Repeat the records exactly, so that each line matches the original.

Records contained in a dataset:
• • • • • • •
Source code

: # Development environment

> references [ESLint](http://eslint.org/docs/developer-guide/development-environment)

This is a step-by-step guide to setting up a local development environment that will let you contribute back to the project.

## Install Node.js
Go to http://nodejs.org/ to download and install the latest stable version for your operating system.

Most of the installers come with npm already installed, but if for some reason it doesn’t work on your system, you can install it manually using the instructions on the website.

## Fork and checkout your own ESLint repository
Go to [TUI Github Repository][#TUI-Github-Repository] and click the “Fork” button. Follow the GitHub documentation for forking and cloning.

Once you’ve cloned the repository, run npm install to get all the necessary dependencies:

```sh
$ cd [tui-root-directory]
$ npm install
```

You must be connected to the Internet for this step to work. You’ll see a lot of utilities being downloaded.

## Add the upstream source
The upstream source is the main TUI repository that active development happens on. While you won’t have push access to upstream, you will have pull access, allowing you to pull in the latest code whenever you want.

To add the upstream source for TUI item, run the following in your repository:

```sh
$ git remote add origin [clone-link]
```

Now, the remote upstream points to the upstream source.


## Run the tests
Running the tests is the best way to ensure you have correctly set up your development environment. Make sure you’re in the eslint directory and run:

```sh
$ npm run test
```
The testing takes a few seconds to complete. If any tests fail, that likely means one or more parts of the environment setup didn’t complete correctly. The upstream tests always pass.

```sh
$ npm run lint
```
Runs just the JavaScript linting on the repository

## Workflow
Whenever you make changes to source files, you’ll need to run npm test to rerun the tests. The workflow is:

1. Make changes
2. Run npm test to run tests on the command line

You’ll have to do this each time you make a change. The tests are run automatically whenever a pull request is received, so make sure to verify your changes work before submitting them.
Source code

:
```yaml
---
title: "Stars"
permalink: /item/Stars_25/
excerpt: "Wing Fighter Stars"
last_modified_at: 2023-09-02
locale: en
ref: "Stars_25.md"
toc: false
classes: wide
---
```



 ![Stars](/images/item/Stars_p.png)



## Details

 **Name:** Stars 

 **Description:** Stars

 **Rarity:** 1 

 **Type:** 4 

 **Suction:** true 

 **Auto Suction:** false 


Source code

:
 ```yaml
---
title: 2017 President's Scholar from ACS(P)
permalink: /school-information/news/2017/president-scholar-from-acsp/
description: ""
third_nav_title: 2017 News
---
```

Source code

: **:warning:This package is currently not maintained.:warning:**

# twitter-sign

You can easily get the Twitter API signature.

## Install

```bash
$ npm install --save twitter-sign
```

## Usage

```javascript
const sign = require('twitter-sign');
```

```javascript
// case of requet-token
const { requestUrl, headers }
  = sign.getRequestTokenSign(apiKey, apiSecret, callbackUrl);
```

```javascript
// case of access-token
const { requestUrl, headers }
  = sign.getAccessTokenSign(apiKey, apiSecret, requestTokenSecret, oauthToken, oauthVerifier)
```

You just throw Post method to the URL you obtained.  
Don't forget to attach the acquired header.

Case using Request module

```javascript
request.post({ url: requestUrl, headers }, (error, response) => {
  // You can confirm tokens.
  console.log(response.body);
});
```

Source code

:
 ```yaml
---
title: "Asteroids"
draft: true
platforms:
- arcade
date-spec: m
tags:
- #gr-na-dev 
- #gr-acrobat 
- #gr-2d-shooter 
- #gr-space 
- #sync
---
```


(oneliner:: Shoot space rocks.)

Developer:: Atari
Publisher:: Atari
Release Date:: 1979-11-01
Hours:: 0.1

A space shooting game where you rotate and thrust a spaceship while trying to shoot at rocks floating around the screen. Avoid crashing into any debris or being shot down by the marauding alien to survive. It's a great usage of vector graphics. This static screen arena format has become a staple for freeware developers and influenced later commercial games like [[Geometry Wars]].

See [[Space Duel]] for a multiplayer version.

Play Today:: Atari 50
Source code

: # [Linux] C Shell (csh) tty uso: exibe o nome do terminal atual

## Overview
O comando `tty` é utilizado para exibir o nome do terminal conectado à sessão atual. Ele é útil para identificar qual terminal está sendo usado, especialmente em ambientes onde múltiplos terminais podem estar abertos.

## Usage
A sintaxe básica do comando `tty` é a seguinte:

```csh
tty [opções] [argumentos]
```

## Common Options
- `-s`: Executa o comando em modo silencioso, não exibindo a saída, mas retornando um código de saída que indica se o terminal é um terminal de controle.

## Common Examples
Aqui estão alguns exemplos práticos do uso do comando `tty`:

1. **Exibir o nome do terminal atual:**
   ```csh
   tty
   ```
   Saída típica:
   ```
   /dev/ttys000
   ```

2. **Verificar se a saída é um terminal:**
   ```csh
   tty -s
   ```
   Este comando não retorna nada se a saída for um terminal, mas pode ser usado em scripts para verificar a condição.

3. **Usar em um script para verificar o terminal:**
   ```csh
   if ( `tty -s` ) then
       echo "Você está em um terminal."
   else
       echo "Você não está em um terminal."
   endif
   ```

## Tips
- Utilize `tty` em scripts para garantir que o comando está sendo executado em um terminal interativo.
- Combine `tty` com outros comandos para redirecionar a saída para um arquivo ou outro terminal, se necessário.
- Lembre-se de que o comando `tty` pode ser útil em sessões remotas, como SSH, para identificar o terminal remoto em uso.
• • • • • • •
▸ **Problem solution**
Source code

: # Development environment

> references [ESLint](http://eslint.org/docs/developer-guide/development-environment)

This is a step-by-step guide to setting up a local development environment that will let you contribute back to the project.

## Install Node.js
Go to http://nodejs.org/ to download and install the latest stable version for your operating system.

Most of the installers come with npm already installed, but if for some reason it doesn’t work on your system, you can install it manually using the instructions on the website.

## Fork and checkout your own ESLint repository
Go to [TUI Github Repository][#TUI-Github-Repository] and click the “Fork” button. Follow the GitHub documentation for forking and cloning.

Once you’ve cloned the repository, run npm install to get all the necessary dependencies:

```sh
$ cd [tui-root-directory]
$ npm install
```

You must be connected to the Internet for this step to work. You’ll see a lot of utilities being downloaded.

## Add the upstream source
The upstream source is the main TUI repository that active development happens on. While you won’t have push access to upstream, you will have pull access, allowing you to pull in the latest code whenever you want.

To add the upstream source for TUI item, run the following in your repository:

```sh
$ git remote add origin [clone-link]
```

Now, the remote upstream points to the upstream source.


## Run the tests
Running the tests is the best way to ensure you have correctly set up your development environment. Make sure you’re in the eslint directory and run:

```sh
$ npm run test
```
The testing takes a few seconds to complete. If any tests fail, that likely means one or more parts of the environment setup didn’t complete correctly. The upstream tests always pass.

```sh
$ npm run lint
```
Runs just the JavaScript linting on the repository

## Workflow
Whenever you make changes to source files, you’ll need to run npm test to rerun the tests. The workflow is:

1. Make changes
2. Run npm test to run tests on the command line

You’ll have to do this each time you make a change. The tests are run automatically whenever a pull request is received, so make sure to verify your changes work before submitting them.
Source code

:
```yaml
---
title: "Stars"
permalink: /item/Stars_25/
excerpt: "Wing Fighter Stars"
last_modified_at: 2023-09-02
locale: en
ref: "Stars_25.md"
toc: false
classes: wide
---
```



 ![Stars](/images/item/Stars_p.png)



## Details

 **Name:** Stars 

 **Description:** Stars

 **Rarity:** 1 

 **Type:** 4 

 **Suction:** true 

 **Auto Suction:** false 


Source code

:
 ```yaml
---
title: 2017 President's Scholar from ACS(P)
permalink: /school-information/news/2017/president-scholar-from-acsp/
description: ""
third_nav_title: 2017 News
---
```

Source code

: **:warning:This package is currently not maintained.:warning:**

# twitter-sign

You can easily get the Twitter API signature.

## Install

```bash
$ npm install --save twitter-sign
```

## Usage

```javascript
const sign = require('twitter-sign');
```

```javascript
// case of requet-token
const { requestUrl, headers }
  = sign.getRequestTokenSign(apiKey, apiSecret, callbackUrl);
```

```javascript
// case of access-token
const { requestUrl, headers }
  = sign.getAccessTokenSign(apiKey, apiSecret, requestTokenSecret, oauthToken, oauthVerifier)
```

You just throw Post method to the URL you obtained.  
Don't forget to attach the acquired header.

Case using Request module

```javascript
request.post({ url: requestUrl, headers }, (error, response) => {
  // You can confirm tokens.
  console.log(response.body);
});
```

Source code

:
 ```yaml
---
title: "Asteroids"
draft: true
platforms:
- arcade
date-spec: m
tags:
- #gr-na-dev 
- #gr-acrobat 
- #gr-2d-shooter 
- #gr-space 
- #sync
---
```


(oneliner:: Shoot space rocks.)

Developer:: Atari
Publisher:: Atari
Release Date:: 1979-11-01
Hours:: 0.1

A space shooting game where you rotate and thrust a spaceship while trying to shoot at rocks floating around the screen. Avoid crashing into any debris or being shot down by the marauding alien to survive. It's a great usage of vector graphics. This static screen arena format has become a staple for freeware developers and influenced later commercial games like [[Geometry Wars]].

See [[Space Duel]] for a multiplayer version.

Play Today:: Atari 50
Source code

: # [Linux] C Shell (csh) tty uso: exibe o nome do terminal atual

## Overview
O comando `tty` é utilizado para exibir o nome do terminal conectado à sessão atual. Ele é útil para identificar qual terminal está sendo usado, especialmente em ambientes onde múltiplos terminais podem estar abertos.

## Usage
A sintaxe básica do comando `tty` é a seguinte:

```csh
tty [opções] [argumentos]
```

## Common Options
- `-s`: Executa o comando em modo silencioso, não exibindo a saída, mas retornando um código de saída que indica se o terminal é um terminal de controle.

## Common Examples
Aqui estão alguns exemplos práticos do uso do comando `tty`:

1. **Exibir o nome do terminal atual:**
   ```csh
   tty
   ```
   Saída típica:
   ```
   /dev/ttys000
   ```

2. **Verificar se a saída é um terminal:**
   ```csh
   tty -s
   ```
   Este comando não retorna nada se a saída for um terminal, mas pode ser usado em scripts para verificar a condição.

3. **Usar em um script para verificar o terminal:**
   ```csh
   if ( `tty -s` ) then
       echo "Você está em um terminal."
   else
       echo "Você não está em um terminal."
   endif
   ```

## Tips
- Utilize `tty` em scripts para garantir que o comando está sendo executado em um terminal interativo.
- Combine `tty` com outros comandos para redirecionar a saída para um arquivo ou outro terminal, se necessário.
- Lembre-se de que o comando `tty` pode ser útil em sessões remotas, como SSH, para identificar o terminal remoto em uso.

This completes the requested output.